Nichts, was das perfekte Bild zu sehr stören würde.
Es ist so leicht, Sylt als ein langweiliges Reiseziel abzutun, an dem nur der engagierte Prozentsatz es wirklich genießen kann, aber es sind die kleinen Besonderheiten und die weniger bekannten Teile (wie selten sie auch sein mögen), die der Insel Charakter und Reiz verleihen .
Doch um zu den ungeschliffenen Perlen Sylts zu gelangen, braucht es mehr als nur die Verpackung.
Eine davon ist das Heben von Krabbenfallen mit Ingo Mansno, die letzten lizenzierten Fischer auf der Insel und experimentelle Bio-Weinberge mit Sorten, die die Reblaus (eine Weinblattlaus, die im 19. Jahrhundert europäische Weinberge verwüstete) überlebten, und das Klettern auf einen Traktor bei strömendem Regen und Ebbe, um an Austern zu gelangen.

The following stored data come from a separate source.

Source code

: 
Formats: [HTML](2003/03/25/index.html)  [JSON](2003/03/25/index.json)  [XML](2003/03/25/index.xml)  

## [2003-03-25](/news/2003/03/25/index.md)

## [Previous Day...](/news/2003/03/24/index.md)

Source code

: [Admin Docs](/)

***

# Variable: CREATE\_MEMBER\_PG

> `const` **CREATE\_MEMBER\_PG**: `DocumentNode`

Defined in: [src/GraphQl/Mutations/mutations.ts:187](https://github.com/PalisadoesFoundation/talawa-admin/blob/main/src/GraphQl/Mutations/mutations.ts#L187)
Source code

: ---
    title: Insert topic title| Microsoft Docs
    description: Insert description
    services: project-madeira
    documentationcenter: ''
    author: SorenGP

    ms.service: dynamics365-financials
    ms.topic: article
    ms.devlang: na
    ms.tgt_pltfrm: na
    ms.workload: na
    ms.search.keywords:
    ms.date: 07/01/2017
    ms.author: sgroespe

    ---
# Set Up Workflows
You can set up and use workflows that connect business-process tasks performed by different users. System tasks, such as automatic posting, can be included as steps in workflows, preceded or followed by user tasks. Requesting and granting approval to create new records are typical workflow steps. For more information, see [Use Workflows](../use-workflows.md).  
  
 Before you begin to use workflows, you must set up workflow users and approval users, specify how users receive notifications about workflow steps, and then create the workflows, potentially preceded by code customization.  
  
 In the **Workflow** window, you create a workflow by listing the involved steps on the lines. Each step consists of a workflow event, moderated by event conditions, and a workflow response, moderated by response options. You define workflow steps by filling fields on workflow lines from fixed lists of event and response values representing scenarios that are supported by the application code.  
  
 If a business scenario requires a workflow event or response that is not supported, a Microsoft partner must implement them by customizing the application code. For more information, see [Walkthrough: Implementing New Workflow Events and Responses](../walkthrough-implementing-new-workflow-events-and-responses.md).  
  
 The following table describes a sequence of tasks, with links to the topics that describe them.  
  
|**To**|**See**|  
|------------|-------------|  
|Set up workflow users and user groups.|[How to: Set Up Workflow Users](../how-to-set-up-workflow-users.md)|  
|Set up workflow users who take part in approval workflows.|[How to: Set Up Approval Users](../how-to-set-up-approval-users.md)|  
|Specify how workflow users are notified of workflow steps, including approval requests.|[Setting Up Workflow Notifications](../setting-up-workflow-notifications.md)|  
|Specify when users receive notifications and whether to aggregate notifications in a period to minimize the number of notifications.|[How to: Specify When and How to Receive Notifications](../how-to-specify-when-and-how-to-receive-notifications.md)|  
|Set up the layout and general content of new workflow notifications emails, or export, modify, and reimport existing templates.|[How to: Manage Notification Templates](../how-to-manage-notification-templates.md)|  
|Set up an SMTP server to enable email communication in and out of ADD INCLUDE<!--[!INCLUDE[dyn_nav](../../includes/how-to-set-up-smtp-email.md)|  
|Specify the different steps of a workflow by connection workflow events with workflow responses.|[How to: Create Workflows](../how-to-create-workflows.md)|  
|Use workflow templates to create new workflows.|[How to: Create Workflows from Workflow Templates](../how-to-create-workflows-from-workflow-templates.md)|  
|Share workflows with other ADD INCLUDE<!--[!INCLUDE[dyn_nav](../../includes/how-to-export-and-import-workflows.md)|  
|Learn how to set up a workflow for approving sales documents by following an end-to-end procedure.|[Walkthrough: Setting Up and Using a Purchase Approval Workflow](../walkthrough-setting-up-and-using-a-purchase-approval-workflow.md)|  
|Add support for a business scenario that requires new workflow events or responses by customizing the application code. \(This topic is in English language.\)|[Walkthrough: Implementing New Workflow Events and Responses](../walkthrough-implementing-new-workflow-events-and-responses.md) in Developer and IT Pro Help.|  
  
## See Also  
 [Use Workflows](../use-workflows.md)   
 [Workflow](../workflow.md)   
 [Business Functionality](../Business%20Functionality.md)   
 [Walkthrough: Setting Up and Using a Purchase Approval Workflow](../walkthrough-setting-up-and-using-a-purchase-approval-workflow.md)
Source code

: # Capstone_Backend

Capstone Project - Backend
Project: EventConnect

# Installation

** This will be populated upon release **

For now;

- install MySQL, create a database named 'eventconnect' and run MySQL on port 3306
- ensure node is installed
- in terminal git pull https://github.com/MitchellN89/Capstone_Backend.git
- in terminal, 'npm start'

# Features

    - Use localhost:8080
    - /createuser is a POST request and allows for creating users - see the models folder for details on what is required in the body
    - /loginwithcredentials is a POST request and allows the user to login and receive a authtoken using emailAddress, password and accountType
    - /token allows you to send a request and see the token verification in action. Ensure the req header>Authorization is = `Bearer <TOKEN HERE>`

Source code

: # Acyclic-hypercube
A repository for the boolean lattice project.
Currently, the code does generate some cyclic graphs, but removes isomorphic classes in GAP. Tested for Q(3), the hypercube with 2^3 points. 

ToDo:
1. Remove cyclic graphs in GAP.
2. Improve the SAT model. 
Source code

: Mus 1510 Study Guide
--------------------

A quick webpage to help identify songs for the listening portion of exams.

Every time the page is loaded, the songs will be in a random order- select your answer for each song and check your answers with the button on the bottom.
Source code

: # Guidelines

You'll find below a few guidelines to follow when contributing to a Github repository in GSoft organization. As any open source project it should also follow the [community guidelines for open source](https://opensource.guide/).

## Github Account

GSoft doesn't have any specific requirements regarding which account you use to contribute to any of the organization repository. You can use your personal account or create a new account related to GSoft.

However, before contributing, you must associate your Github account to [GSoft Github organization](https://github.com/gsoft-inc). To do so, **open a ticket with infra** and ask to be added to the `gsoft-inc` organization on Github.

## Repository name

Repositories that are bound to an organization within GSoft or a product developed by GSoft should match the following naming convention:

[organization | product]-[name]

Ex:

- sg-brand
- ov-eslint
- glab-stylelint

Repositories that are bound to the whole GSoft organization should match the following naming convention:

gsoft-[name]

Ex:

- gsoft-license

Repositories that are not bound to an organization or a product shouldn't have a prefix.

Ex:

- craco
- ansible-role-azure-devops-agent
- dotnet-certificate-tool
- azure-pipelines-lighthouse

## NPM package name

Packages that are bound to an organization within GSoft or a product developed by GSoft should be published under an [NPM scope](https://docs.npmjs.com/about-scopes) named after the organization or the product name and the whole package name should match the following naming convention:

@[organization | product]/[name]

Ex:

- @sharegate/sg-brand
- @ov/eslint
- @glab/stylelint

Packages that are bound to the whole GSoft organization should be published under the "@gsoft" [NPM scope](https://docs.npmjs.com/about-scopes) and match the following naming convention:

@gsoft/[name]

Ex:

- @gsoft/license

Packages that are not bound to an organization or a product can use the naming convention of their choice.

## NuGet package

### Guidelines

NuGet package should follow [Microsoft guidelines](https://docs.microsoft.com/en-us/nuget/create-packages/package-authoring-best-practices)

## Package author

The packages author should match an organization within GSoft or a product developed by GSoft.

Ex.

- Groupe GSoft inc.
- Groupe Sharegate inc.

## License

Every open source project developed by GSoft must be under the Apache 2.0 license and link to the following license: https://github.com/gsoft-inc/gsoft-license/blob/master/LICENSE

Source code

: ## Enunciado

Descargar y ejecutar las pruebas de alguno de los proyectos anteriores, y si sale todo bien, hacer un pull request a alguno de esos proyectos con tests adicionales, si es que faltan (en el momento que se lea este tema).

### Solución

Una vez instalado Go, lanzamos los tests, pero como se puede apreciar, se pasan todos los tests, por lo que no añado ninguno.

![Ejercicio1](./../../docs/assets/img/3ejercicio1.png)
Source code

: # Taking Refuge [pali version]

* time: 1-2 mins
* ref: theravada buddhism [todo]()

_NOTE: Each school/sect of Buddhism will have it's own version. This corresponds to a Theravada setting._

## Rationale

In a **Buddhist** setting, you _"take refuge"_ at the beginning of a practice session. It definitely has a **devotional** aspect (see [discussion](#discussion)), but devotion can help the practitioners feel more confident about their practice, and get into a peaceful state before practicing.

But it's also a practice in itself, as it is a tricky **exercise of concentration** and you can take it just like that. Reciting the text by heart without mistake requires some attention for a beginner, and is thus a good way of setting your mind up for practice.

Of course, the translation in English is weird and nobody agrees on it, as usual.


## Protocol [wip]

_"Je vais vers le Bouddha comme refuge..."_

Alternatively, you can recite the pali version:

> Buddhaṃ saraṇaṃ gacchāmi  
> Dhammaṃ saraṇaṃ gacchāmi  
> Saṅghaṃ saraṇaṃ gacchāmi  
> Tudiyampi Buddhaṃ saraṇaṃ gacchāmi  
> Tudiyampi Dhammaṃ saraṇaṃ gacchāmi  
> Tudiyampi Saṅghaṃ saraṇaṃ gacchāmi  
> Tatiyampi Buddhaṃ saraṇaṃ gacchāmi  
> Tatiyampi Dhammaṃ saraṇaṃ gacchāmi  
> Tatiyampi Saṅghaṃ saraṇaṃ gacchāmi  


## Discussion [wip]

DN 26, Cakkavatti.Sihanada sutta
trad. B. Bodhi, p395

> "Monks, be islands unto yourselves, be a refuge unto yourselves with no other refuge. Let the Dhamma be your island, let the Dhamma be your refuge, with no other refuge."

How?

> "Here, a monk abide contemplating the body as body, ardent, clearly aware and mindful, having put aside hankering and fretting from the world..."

Sylt sind Schlammkisten mit alten Weinflaschen, überwuchert mit Muscheln, die als Gewichte für Tüten mit Austern dienten.
Sylt sind Holzhütten am Strand, in denen dampfende Töpfe mit Meeresschnecken serviert werden. Sylt ist Stände mit frisch gebackenen Garnelenbroten mit Knoblauchmayonnaise statt Trüffelemulsion, Sylt ist turbulente Fahrten mit Kapitän Janomspielt im Radio seines Schiffes Funky Town, während er versucht, sein Schiff in solch rauer See über Wasser zu halten, dass es scheint, als wäre Sylt Ihre letzte Ruhestätte.
Der Rettungsring wird irgendwo tief unter die Sitze geschoben, zur Pflichtausrüstung gehören eine Flasche Gin und ein Döschen mit Bonbons Haribo. Dennoch kann es sein, dass man auf der Insel der Eliten noch etwas Authentisches findet.